The public electric van (PEVan) is equipped with a removable battery pack that can be swapped in under a minute at automated stations by sliding out the underfloor unit and replacing it with a fully charged one. Battery swapping gives the PEVans unlimited range and allows continuous 24/7 operation without downtime for charging.
The routing software monitors the battery charge of all PEVans in real time. When a battery is low, it directs the vehicle to the nearest swapping station on its route. The 25 kWh battery provides a range of about 150 km. At an average speed of 50 km/h, a PEVan must swap its battery every three hours.
Battery charging and swapping system
The battery charging and swapping system is installed in standard 20-foot shipping containers that require only an electrical connection. The containers can be transported by a standard truck and placed by the roadside, at existing service stations or near wind and solar parks, reducing transmission and distribution losses.
An electric bus fitted with integrated solar modules
The 20 batteries of the swapping station are stored and charged in two racks of 10 at each end of the container and handled by the automated storage and retrieval system in the middle. A swapping station can supply 20 PEVans with fully charged batteries in less than half an hour. Today’s fast-charging stations require half an hour or more to provide an 80 percent charge for a single private car battery.
Backup stations store excess solar and wind power
Backup stations are connected to the swapping stations and the electrical grid. These “powerbanks”, also installed in containers, store excess electricity from solar and wind to charge the PEVan batteries.
Marcus Fendt: “Intelligent charging is possible immediately”
As renewable energy generation increases and climate instability from global warming intensifies, power fluctuations will rise. The backup stations, together with the batteries in the swapping stations, decentralise and stabilise the European electrical grid, preventing brownouts and blackouts during peak demand. To reduce peak loads, the electricity stored in the backup stations can be fed into the grid within milliseconds. Fossil fuel peak power plants that produce CO₂ can take tens of minutes to start up.

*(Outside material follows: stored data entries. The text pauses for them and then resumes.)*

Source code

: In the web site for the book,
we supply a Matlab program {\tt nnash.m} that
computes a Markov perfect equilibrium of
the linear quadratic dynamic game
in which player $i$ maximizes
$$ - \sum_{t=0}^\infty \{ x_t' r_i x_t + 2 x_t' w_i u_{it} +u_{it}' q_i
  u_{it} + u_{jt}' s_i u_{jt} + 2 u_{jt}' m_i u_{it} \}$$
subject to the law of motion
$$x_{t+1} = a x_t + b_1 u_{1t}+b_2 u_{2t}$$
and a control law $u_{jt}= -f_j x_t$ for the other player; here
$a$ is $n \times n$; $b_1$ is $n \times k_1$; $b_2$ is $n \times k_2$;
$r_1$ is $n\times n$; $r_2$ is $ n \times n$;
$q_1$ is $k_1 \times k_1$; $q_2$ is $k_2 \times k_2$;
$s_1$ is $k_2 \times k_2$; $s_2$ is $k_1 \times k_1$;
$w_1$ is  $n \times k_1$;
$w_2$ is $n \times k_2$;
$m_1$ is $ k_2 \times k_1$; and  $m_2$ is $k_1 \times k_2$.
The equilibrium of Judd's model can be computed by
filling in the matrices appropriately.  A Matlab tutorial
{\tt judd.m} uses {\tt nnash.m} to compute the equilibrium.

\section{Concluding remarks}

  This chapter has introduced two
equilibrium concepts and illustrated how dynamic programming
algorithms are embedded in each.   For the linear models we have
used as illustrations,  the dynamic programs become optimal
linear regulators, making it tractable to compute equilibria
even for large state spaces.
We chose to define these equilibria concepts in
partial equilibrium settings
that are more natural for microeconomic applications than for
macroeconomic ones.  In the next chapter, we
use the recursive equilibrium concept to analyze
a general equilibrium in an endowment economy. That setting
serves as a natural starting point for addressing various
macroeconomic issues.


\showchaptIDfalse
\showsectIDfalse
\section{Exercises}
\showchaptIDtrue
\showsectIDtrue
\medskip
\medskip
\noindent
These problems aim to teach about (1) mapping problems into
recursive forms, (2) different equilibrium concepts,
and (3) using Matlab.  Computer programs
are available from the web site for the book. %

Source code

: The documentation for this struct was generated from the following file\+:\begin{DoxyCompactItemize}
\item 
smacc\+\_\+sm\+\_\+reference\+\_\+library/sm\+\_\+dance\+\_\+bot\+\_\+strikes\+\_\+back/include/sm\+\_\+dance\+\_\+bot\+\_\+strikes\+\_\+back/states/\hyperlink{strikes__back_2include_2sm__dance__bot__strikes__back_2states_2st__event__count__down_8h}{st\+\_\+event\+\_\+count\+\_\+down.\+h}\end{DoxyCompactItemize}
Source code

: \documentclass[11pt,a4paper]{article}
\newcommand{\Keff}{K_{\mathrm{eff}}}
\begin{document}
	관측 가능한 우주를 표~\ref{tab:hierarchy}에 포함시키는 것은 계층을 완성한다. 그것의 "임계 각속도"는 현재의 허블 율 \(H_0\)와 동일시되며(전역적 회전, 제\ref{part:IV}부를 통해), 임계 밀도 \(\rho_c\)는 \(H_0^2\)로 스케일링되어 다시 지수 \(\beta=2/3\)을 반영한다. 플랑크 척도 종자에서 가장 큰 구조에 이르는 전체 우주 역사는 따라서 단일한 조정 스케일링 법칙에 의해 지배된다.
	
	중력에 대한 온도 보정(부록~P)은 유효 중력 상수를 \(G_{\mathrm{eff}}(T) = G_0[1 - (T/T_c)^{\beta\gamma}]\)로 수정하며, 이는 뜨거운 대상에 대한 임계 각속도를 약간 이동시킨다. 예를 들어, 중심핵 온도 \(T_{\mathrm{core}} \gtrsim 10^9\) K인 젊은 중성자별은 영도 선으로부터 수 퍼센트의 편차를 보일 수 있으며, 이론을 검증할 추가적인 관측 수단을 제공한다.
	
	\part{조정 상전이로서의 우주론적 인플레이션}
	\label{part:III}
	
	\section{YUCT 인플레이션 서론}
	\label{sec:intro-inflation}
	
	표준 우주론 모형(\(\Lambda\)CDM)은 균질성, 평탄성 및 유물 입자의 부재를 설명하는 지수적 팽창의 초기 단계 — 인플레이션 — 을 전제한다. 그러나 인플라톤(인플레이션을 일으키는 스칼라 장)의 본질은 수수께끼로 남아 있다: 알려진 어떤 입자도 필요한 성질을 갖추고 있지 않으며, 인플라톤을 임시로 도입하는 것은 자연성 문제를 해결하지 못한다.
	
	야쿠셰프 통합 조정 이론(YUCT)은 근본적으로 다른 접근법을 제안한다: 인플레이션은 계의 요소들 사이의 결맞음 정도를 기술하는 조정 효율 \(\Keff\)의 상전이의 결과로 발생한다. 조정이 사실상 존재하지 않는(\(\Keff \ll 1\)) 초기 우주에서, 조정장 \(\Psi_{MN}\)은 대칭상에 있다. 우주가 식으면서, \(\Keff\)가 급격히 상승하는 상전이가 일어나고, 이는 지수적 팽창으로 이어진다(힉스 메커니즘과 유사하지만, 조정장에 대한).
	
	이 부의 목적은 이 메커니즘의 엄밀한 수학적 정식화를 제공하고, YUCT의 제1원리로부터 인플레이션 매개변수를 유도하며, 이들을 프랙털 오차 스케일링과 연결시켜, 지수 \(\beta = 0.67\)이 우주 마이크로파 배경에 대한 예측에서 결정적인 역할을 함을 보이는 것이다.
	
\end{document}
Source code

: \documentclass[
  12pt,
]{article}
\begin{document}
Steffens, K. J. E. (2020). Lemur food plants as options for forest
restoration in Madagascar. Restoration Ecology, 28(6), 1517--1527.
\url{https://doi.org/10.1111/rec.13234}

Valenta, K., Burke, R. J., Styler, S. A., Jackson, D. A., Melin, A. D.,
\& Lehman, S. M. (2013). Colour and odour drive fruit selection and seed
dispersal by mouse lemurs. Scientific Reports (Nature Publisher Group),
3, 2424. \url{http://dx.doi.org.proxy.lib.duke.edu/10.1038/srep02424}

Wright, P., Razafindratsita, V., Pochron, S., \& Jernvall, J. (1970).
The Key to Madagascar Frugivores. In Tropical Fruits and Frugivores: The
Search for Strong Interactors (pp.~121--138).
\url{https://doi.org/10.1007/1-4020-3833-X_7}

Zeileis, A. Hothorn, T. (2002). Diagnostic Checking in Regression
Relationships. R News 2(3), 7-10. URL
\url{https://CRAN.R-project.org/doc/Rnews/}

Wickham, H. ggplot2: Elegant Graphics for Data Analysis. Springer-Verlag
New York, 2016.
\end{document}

Sodium-ion batteries as alternative
Today, lithium-ion batteries are the only viable option. In future, sodium-ion (Na-ion) batteries may serve as a drop-in replacement. They perform better at lower temperatures, are safer and cheaper with longer lifespans, but are heavier and bulkier per kWh than lithium-ion batteries.
Sodium-ion batteries – “built for trade resilience”
Lithium supply depends on countries outside Europe. Lithium is often described as the “new oil”, creating potential “lithium crises” similar to past oil crises. The future price of lithium-ion batteries remains uncertain. Sodium (with NaCl as its most common form in salt) is more abundant than lithium and available worldwide. The EU is urged to invest in this alternative battery technology to reduce dependence on lithium sources outside Europe.
The backup stations can be equipped with recycled lithium-ion “second life” batteries from electric vehicles. Sodium-ion batteries offer an even better solution. As the backup stations are not mobile, the higher weight and bulk of their batteries are not an issue.
PEVans save energy
Replacing fossil fuel cars with electric cars on a one-to-one basis reduces CO₂ emissions on the roads but does not lower the total energy consumed by transport. The source of electricity for these vehicles remains uncertain: will it come from renewables backed by nuclear, or from fossil fuels? A further challenge – and open question – is how the electrical grid will handle peak demand during rush hours. The PEVan solution consumes far less energy per passenger-kilometre than private cars and could be powered entirely by zero-emission nuclear and renewable energy.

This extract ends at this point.